The dividend indicator
Of 25 Cincinnati companies that pay a stock dividend, 14 raised them last year. P&G usually raises its dividend every four quarters but announced in March it was raising the dividend just nine months after its previous increase.
And two more companies - Federated Department Stores and Pomeroy IT Solutions - paid dividends for the first time.
Federated has suffered through expensive mistakes and weak sales growth, but last year felt confident enough in its cash flow to begin paying a 12.5-cent quarterly dividend and devote $645 million to buying back its stock.
Why not put more money into its stores? The company spends about $700 million a year building and renovating stores, and spokesperson Carol Sanger said that's an appropriate level.
"When the stock price is as low as it's been, it's a more prudent use (of profits) to repurchase shares and drive up the value of shareholder equity," she said.
A few local companies, however, show that businesses are willing to invest in expansion when given a reason.
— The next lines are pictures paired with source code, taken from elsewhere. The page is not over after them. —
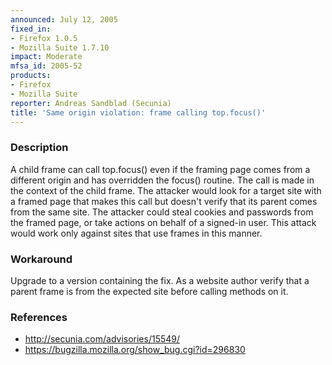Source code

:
 ```yaml
---
announced: July 12, 2005
fixed_in:
- Firefox 1.0.5
- Mozilla Suite 1.7.10
impact: Moderate
mfsa_id: 2005-52
products:
- Firefox
- Mozilla Suite
reporter: Andreas Sandblad (Secunia)
title: 'Same origin violation: frame calling top.focus()'
---
```


<h3>Description</h3>

<p>A child frame can call top.focus() even if the framing page comes from a different
origin and has overridden the focus() routine. The call is made in the context
of the child frame. The attacker would look for a target site with a framed
page that makes this call but doesn't verify that its parent comes from the same
site. The attacker could steal cookies and passwords from the framed page, or
take actions on behalf of a signed-in user. This attack would work only against
sites that use frames in this manner.</p>

<h3>Workaround</h3>

<p>Upgrade to a version containing the fix. As a website author verify that a parent
frame is from the expected site before calling methods on it.</p>

<h3>References</h3>

<ul>
<li><a class="ex-ref" href="http://secunia.com/advisories/15549/">http://secunia.com/advisories/15549/</a></li>

<li><a href="https://bugzilla.mozilla.org/show_bug.cgi?id=296830">
https://bugzilla.mozilla.org/show_bug.cgi?id=296830</a></li>
</ul>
Scripps is pouring profits back into its successful cable Food Network and HGTV.
Multi-Color Corp., which prints labels for consumer products, is in a self-described growth mode, said CFO Dawn Bertsche. "We are adding workers quite a bit," she said. "We really are choosing to expand because we're finding a lot of opportunities in the marketplace for us and in the space we compete in. We want to continue to take advantage of those opportunities."
It would be good for the economy if more companies thought like Multi-Color, economist Faucher said. He said business investment is starting to pick up, but if the economy is to continue to expand, more Americans need to find jobs.
"It all depends on jobs," he said. "We expect job growth to pick up and accelerate through the rest of this year. By the second half of the year we expect the recovery to be self-sustaining."
"If that doesn't happen, then we could be in trouble. Businesses have been reluctant to hire."